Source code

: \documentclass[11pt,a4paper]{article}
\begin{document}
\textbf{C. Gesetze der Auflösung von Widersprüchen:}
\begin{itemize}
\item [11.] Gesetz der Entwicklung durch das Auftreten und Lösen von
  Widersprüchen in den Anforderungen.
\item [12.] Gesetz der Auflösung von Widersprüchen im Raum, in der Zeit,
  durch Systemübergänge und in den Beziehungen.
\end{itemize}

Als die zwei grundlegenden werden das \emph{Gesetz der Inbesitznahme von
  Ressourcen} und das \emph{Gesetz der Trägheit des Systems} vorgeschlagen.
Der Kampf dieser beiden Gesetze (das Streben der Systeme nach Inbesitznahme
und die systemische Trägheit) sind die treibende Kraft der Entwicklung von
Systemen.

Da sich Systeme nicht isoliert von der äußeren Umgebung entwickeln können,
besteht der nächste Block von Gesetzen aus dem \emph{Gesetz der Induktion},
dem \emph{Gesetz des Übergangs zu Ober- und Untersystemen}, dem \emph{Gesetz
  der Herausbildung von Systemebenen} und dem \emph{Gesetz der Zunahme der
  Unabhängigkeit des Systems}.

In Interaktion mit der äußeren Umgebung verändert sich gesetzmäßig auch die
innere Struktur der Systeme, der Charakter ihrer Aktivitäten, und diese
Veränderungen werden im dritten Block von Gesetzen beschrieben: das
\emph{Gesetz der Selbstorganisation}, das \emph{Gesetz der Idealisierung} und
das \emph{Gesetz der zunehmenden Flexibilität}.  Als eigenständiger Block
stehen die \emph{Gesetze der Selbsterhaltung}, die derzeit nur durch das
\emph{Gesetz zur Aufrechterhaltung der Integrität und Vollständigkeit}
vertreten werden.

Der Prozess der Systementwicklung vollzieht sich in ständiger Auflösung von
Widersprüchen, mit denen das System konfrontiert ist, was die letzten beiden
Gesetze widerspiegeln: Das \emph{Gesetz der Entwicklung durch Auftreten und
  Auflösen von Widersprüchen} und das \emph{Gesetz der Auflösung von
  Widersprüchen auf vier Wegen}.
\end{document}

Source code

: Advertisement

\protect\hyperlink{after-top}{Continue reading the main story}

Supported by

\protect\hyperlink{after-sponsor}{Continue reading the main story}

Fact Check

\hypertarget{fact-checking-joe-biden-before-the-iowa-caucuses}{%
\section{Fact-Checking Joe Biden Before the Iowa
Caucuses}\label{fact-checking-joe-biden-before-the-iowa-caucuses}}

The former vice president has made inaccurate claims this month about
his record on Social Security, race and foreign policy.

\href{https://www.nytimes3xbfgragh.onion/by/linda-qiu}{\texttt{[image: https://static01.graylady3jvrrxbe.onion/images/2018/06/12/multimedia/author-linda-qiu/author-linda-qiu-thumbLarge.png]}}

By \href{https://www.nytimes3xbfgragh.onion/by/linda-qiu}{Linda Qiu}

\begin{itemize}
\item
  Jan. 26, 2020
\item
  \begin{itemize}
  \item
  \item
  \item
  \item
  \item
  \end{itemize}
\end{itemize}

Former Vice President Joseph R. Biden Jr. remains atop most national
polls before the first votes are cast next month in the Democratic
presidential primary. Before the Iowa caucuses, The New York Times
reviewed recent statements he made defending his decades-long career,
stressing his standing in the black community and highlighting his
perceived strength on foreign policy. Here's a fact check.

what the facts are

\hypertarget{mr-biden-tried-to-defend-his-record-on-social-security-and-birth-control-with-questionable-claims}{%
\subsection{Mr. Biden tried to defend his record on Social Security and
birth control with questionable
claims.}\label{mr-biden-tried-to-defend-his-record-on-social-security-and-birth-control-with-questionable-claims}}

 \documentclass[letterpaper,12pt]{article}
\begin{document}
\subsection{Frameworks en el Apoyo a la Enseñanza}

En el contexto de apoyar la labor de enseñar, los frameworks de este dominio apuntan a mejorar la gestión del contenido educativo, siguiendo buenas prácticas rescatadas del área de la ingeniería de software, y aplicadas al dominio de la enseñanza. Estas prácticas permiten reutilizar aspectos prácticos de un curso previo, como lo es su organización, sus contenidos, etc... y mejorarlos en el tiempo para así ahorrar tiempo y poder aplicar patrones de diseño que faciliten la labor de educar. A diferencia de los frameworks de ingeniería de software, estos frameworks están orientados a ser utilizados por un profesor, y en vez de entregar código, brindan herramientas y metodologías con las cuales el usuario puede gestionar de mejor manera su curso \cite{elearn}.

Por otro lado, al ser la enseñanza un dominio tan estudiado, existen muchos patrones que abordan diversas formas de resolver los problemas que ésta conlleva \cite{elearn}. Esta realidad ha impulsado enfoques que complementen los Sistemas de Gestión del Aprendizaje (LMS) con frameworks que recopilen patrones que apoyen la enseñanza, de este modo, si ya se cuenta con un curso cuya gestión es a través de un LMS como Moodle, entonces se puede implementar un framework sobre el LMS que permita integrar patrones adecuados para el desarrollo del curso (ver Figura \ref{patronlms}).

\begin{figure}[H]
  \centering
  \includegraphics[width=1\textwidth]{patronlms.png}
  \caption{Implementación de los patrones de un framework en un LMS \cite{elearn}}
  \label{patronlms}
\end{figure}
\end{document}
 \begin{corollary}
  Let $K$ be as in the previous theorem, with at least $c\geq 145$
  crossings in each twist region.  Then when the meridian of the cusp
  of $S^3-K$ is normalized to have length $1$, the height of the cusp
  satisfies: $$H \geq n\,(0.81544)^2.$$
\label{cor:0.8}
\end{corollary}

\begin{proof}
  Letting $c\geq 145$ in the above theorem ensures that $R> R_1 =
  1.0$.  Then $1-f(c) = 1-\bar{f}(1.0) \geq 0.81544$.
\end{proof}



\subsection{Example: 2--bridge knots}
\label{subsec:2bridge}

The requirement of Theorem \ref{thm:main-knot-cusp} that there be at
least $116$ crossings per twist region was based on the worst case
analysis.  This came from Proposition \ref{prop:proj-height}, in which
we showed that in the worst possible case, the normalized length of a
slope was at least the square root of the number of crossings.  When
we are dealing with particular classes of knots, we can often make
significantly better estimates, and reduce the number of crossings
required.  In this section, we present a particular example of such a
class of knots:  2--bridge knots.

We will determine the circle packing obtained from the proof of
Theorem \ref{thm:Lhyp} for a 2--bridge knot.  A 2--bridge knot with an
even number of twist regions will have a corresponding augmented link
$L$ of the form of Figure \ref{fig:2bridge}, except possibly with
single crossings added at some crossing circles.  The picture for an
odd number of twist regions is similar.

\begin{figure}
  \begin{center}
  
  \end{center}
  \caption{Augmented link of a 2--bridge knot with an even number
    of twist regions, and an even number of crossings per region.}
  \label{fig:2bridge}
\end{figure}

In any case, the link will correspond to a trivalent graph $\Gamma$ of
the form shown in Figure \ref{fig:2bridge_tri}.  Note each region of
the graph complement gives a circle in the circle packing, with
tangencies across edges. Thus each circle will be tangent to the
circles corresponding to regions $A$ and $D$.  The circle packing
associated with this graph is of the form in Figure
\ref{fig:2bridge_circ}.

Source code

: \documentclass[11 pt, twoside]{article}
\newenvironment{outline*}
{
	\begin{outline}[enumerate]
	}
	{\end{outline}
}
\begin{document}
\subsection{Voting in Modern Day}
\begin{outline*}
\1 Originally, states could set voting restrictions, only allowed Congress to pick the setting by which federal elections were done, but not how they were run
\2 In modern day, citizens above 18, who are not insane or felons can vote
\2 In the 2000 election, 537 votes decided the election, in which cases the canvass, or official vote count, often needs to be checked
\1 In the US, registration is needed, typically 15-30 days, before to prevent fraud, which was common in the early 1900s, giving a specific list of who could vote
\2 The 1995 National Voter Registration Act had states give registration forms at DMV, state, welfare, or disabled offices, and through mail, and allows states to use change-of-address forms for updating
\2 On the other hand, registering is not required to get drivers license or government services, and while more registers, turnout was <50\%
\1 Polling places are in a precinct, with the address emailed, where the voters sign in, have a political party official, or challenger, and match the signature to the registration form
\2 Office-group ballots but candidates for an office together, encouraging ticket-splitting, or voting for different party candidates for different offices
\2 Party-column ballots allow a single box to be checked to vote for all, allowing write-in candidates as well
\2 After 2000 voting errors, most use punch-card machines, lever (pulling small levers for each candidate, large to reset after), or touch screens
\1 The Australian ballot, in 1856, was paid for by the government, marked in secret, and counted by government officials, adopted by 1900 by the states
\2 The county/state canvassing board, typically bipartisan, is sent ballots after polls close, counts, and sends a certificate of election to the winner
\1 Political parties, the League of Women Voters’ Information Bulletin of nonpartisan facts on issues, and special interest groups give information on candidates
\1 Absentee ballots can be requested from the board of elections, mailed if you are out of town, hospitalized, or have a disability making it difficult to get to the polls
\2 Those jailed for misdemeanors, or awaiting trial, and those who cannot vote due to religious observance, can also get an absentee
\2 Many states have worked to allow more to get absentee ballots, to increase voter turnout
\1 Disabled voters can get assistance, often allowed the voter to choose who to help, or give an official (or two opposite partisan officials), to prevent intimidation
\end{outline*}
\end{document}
* * * * * * *
What is required:
Restate word for word only the lines above from the line containing "forms for updating" to the line containing "turnout was <50\%", both of them included.

Exercise answer:
\2 The 1995 National Voter Registration Act had states give registration forms at DMV, state, welfare, or disabled offices, and through mail, and allows states to use change-of-address forms for updating
\2 On the other hand, registering is not required to get drivers license or government services, and while more registers, turnout was <50\%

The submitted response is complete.